### Instructions to follow
Among the lines below, a stretch begins at the one with "Hanna (2010) &" and ends at the one with "Chorev (2006) &". Repeat that stretch exactly, ends included.

### Items listed in a dataset
|---|

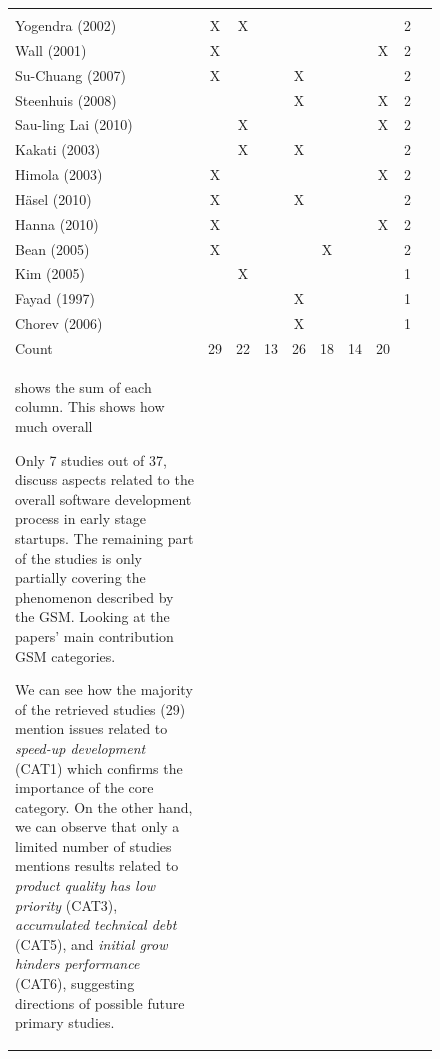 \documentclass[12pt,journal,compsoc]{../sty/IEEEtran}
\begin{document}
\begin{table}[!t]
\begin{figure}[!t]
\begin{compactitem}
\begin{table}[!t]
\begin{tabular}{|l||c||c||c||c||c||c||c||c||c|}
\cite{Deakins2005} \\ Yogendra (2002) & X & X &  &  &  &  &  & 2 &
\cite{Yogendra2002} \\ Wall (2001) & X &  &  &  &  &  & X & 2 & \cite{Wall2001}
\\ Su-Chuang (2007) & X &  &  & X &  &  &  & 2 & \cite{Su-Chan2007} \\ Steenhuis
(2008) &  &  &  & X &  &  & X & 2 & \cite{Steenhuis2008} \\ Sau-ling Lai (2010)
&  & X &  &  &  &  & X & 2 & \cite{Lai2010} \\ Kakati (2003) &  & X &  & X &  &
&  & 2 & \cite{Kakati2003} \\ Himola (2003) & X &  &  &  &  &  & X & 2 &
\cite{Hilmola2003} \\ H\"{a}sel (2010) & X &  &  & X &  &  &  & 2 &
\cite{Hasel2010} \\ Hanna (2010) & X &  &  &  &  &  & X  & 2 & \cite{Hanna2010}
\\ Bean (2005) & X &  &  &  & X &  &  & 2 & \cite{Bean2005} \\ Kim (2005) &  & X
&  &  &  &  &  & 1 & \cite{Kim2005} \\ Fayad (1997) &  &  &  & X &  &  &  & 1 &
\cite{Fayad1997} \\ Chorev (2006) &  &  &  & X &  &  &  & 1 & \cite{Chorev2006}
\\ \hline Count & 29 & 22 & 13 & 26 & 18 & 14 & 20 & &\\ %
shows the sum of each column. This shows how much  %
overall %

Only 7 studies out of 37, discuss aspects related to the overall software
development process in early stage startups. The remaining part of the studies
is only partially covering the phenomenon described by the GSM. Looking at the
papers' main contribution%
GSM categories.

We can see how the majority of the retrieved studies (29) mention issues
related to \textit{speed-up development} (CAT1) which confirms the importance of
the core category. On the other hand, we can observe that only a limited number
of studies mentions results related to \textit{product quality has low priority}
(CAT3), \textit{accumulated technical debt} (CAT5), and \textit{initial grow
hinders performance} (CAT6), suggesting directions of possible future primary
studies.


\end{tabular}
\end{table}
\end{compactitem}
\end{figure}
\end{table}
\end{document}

|---|

### Written answer
\cite{Hasel2010} \\ Hanna (2010) & X &  &  &  &  &  & X  & 2 & \cite{Hanna2010}
\\ Bean (2005) & X &  &  &  & X &  &  & 2 & \cite{Bean2005} \\ Kim (2005) &  & X
&  &  &  &  &  & 1 & \cite{Kim2005} \\ Fayad (1997) &  &  &  & X &  &  &  & 1 &
\cite{Fayad1997} \\ Chorev (2006) &  &  &  & X &  &  &  & 1 & \cite{Chorev2006}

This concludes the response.